Florida’s 40-year mandatory minimum, Fuente ruled, violates this principle, thereby violating the Eighth Amendment. Under the law, judges are not permitted to decide that a juvenile’s immaturity, brutal family, and neglectful home environment render him less culpable for attempted murder—and therefore deserving of a shorter sentence. Instead, the Legislature replaced the sensitive responsibilities of a sentencing judge with its own harsh, one-size-fits-all punishment. The resulting law “vitiates a court’s ability to craft a lesser sentence it deems appropriate,” Fuente wrote, thereby “preventing a sentencing court from exercising the full extent of judicial discretion that Miller requires.”

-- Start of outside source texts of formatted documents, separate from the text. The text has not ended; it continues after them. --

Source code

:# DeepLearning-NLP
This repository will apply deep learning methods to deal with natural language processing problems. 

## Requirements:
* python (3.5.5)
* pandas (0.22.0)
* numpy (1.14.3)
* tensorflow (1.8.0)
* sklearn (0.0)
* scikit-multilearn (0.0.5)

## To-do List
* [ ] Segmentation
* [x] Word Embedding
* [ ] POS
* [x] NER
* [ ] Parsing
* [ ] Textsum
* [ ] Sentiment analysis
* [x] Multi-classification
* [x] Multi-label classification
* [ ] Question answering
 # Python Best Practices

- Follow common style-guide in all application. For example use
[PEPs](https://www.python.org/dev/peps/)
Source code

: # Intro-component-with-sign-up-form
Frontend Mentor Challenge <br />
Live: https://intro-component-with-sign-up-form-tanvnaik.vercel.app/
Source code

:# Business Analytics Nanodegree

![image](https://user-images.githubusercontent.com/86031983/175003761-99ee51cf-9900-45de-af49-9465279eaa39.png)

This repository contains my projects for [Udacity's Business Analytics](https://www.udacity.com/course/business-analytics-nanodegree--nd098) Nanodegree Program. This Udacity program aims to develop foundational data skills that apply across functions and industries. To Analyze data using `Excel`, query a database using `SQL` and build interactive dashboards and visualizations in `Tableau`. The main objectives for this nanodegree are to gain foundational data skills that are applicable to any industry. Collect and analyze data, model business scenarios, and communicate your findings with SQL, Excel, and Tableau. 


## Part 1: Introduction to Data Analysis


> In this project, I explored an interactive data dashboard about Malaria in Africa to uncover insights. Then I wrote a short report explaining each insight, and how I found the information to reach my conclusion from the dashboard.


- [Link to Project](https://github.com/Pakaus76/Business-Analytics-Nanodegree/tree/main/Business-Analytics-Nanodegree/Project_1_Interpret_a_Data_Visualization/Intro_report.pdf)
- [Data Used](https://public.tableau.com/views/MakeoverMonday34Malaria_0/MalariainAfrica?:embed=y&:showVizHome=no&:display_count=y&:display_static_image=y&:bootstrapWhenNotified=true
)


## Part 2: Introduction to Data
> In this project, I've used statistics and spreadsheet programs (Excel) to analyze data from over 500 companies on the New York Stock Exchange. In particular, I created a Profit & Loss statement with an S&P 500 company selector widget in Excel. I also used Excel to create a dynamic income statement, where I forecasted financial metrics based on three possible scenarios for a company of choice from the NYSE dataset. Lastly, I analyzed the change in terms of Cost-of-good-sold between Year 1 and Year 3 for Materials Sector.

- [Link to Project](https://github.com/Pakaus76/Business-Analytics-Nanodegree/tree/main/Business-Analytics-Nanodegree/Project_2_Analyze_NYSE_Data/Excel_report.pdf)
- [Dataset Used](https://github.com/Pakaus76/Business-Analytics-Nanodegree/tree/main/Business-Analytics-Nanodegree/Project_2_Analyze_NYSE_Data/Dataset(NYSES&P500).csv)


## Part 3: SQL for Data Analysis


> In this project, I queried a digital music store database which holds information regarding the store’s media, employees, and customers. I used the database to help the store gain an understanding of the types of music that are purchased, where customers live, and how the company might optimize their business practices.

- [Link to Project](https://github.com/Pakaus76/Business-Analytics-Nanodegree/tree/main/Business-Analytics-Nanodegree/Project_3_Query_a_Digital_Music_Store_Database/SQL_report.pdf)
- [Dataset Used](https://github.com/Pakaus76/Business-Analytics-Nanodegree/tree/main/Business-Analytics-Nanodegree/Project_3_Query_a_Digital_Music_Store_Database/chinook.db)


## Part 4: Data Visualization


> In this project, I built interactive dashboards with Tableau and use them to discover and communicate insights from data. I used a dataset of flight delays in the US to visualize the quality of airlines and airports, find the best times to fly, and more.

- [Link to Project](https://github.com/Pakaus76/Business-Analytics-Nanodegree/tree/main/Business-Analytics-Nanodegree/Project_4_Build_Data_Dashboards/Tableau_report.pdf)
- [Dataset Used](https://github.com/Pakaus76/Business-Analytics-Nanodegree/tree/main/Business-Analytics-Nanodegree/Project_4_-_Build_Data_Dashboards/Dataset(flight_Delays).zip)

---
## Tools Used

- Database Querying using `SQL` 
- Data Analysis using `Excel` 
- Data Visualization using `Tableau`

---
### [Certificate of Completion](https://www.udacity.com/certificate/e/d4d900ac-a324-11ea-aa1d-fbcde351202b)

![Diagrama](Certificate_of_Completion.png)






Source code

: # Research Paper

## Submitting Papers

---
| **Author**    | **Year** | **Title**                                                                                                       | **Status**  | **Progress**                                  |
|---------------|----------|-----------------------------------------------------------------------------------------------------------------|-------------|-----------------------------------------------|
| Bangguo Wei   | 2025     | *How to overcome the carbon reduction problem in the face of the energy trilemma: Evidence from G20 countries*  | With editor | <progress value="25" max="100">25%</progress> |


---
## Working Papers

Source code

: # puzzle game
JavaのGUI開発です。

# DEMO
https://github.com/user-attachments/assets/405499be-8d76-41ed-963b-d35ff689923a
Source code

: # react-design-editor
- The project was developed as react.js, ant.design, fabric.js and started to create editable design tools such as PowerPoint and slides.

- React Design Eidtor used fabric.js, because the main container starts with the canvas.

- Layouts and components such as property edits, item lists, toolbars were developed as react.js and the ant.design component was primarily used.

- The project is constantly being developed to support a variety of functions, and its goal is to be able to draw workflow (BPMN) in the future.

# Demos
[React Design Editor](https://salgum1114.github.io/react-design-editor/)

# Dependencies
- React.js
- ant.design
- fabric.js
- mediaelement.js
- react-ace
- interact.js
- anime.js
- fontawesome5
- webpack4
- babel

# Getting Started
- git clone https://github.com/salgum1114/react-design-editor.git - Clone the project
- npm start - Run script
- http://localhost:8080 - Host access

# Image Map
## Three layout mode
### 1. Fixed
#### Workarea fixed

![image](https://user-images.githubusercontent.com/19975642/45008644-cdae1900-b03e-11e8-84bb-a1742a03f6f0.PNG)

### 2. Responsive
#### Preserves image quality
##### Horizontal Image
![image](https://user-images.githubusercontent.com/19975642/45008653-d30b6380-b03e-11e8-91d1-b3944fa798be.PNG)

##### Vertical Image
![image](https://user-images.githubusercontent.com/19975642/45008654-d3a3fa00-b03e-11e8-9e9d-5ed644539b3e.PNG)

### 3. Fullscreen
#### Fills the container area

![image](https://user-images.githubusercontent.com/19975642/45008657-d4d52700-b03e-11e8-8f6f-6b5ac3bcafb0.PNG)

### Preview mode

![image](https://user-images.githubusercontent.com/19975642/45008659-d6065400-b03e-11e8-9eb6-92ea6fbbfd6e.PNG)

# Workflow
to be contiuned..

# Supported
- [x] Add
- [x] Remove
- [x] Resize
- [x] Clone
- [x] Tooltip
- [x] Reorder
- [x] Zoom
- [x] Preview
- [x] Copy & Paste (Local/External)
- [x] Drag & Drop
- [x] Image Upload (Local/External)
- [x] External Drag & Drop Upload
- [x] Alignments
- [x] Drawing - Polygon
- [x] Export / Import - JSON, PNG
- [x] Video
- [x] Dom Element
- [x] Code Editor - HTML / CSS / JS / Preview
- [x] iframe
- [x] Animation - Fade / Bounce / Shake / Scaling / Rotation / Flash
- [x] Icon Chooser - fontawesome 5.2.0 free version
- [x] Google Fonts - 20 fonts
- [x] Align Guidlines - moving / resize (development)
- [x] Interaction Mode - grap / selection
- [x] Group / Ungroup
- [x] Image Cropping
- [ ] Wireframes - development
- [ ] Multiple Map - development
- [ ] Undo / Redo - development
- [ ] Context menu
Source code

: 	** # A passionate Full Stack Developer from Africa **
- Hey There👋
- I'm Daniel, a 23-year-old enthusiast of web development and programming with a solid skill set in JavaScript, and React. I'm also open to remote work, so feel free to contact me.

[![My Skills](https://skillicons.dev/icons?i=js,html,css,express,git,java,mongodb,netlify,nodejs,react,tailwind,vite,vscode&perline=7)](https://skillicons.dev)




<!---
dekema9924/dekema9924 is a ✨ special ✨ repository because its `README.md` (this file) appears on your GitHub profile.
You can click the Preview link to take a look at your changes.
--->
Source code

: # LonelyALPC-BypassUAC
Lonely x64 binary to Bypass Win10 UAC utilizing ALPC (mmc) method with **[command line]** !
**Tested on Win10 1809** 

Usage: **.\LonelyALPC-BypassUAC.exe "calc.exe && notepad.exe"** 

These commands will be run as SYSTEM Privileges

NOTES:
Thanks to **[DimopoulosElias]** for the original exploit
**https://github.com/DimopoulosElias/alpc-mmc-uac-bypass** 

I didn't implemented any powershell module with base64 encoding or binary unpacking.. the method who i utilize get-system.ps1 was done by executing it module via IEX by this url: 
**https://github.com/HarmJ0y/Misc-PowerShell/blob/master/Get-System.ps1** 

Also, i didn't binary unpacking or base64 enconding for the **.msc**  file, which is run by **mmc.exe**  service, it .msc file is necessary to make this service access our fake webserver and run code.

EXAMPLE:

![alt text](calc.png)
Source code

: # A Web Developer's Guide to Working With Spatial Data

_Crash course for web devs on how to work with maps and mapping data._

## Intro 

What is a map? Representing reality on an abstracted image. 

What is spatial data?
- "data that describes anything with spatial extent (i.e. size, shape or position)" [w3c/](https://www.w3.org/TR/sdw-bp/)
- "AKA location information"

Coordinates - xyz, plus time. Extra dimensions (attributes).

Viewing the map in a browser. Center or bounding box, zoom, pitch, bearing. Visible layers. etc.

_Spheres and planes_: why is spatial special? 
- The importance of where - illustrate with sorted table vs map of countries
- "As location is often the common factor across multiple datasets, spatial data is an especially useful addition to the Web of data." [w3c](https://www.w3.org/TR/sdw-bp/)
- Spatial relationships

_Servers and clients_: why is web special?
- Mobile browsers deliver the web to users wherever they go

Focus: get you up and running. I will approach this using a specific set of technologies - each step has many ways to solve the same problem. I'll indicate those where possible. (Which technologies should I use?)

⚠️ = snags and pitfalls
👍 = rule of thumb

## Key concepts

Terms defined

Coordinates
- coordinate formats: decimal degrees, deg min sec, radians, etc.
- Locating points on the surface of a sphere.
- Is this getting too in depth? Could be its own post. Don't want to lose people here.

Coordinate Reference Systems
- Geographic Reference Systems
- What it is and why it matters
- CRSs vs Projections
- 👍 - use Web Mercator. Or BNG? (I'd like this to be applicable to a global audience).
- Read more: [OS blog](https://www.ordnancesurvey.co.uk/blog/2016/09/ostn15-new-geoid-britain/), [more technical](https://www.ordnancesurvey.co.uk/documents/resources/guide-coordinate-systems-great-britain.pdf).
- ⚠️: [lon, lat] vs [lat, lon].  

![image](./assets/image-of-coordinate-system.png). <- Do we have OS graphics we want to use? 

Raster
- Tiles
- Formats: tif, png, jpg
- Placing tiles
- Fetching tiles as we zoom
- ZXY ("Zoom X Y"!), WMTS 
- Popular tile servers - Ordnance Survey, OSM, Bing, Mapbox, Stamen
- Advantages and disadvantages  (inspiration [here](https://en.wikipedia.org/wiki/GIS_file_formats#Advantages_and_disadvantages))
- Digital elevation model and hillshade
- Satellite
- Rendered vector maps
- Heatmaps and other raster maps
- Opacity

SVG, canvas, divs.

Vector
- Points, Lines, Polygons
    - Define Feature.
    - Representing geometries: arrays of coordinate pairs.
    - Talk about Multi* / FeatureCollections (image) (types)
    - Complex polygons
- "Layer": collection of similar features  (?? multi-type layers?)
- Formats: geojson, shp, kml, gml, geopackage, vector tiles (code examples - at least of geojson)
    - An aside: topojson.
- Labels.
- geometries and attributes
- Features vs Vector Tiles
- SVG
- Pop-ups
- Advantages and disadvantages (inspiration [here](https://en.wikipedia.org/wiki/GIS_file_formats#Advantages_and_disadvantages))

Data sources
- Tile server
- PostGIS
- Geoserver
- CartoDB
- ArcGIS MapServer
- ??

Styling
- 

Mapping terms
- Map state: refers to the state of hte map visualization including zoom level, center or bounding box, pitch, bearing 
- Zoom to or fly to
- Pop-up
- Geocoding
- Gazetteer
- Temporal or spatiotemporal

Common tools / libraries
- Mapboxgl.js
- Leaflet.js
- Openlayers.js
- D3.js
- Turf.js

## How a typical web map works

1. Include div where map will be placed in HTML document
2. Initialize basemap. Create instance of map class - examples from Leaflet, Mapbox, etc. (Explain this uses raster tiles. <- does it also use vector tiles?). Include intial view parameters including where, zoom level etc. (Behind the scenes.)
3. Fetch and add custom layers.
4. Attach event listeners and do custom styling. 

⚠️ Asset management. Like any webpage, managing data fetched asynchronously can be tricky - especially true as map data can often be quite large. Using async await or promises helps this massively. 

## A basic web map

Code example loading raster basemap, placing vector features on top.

In 2014, Iowa’s supreme court interpreted Miller to reach the same conclusion, invalidating state laws that force minors to be sentenced to some specific term of imprisonment upon conviction of certain crimes. Fuente’s ruling is likely to embolden other courts that are eager to extend the Miller rule to its logical endpoint by striking down mandatory sentencing schemes for minors. That alone won’t solve America’s mass incarceration crisis. But it will bring the country more in line with an international community that has already decided that treating children like adults in the criminal justice system is cruel, wrong, and just plain perverse.